傅定允遠遠地站在園子的花樹下,默默地看著投在窗臺的身影,四周一切更顯孤寂。
她瘦了。為何?
難道他們就這樣,無法挽回?
他想得黯然神傷,看見一樣憔悴的華碩,心中萬般感慨。
但他只能遠遠地看著她,不敢接近,反正遲早都得分離,又何必讓她再痛一次,要痛,自己一個人痛就夠了。
華碩,我的愛,別了!
……
一大早,就有大內太監來接明昌王子進宮。
過了不久,便又有大內太監前來宣旨,用轎子把崔墨耀和傅雅軒接進宮裡去。
太監把兩人帶到御書房面聖。
原來不止是皇上,連明昌王子都在。
“參見皇上。”
“朕還等著你們說故事呢,今天可以說了吧?”崔穎炎疑視著傅雅軒。
“皇上……”傅雅軒欲言又止。
“說吧,我也想聽聽。”明昌王子說道。
“皇上,其實……劫匪沒捉到,是臣的失職,,請皇上降罪。”傅雅軒一咬牙,叩首請罪。
“沒捉到?”皇上驚訝地瞪眼。
“皇上,都是臣無能,請皇上降罪。”崔墨耀勢與傅雅軒共患難。
“擄走我車斯國公主的人,簡直是罪該萬死,你們居然沒捉到犯人?那你們是怎麼救回華碩的?”明昌王子憤怒咆哮,全然不記得這裡是大豐朝皇宮。
“請皇上降罪。”兩人異口同聲說。
崔穎炎沉吟了一下,在車斯國王子麵前,他總不能護短,無論如何也得對他對車斯國有個交待。
“朕就撤銷你們的一切職務,以示懲戒。
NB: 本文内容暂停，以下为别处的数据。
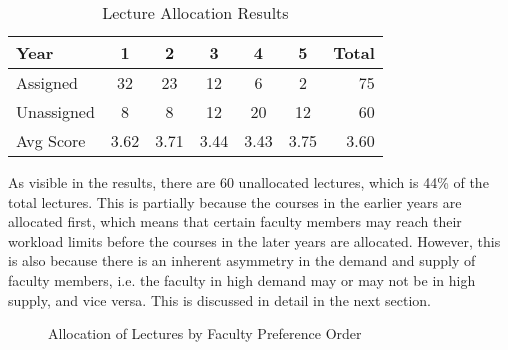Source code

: \begin{table}[H]
  \centering
  \begin{tabular}{|l|c|c|c|c|c|r|}
    \hline
    \textbf{Year} & \textbf{1} & \textbf{2} & \textbf{3} & \textbf{4} & \textbf{5} & \textbf{Total} \\ \hline
    Assigned      & 32         & 23         & 12         & 6          & 2          & 75             \\ \hline
    Unassigned    & 8          & 8          & 12         & 20         & 12         & 60             \\ \hline
    Avg Score     & 3.62       & 3.71       & 3.44       & 3.43       & 3.75       & 3.60           \\ \hline
  \end{tabular}
  \caption{Lecture Allocation Results}
  \label{tab:lec_alloc_results}
\end{table}

As visible in the results, there are 60 unallocated lectures, which is 44\% of the total lectures. This is partially because the courses in the earlier years are allocated first, which means that certain faculty members may reach their workload limits before the courses in the later years are allocated. However, this is also because there is an inherent asymmetry in the demand and supply of faculty members, i.e. the faculty in high demand may or may not be in high supply, and vice versa. This is discussed in detail in the next section.

\begin{figure}[H]
  \centering
  \caption{Allocation of Lectures by Faculty Preference Order}
  \label{fig:pref_order}
\end{figure}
關於這件案子。朕會另派人去查,一定把劫匪輯拿歸案。”
“謝皇上恩典。”崔墨耀和傅雅軒都知道,這是皇上變著法子為他們開脫。
處罰過了,明昌王子也不敢再有異議。
至於和親的公主華碩,皇上封她為華妃,官從一品,今晚舉行大禮。
……
其實說是大禮,不過都是做做樣子,打從華碩上了鑾轎之後,一連串的迎婚儀式幾乎快教她昏了頭,但她始終茫然地睜著眼睛,紅蓋頭下,連眼睛都沒眨過。
一絲沁涼的晚風拂進了房裡,宮女們都離開了,屋裡安靜得沒有一點聲音,如一座死牢般,也正是她此時心情的寫照。
對她而言,這一天就像百年般漫長,卻又像一瞬間匆匆眨跟就過去了,她靜靜地坐在□□,面無表情地等待著……
不,她不承認自己在等待著大豐朝皇上的駕臨,只是隨著時間的漸漸逼近,她的心忐忑不安。
從此以後,她就是華妃了,直到現在,她的心裡還是無法接受這個事實。
她到底在緊張什麼呢?早在出發到京城之前,她不是已經有豁出去的心理準備了嗎?
只是,要把自己交給一個自己完全不認識的男人,遠比面臨死亡更加教她手足無措?
“奴婢參見皇上!”婢女櫻桃敬畏的喚聲從廳外傳來。
門外的一陣騷動微微地拆穿了她平靜的表面,她立刻強迫自己重新恢復冷靜,不自覺揪緊新衣的纖手卻洩漏了她真實的不安情緒。
藏在蓋頭下,她緊抿著唇,力持一顆不平靜的心。
腳步聲慢慢地接近,只覺得一股無形的魄力,陣陣逼迫著她。
她的心跳不自覺地因此而加快,如編貝的牙咬著唇,輕顫著,眸光瞥見了一隻男靴出現在眼前,他就是皇上,她的夫君,這點認知教她腦海一片空白。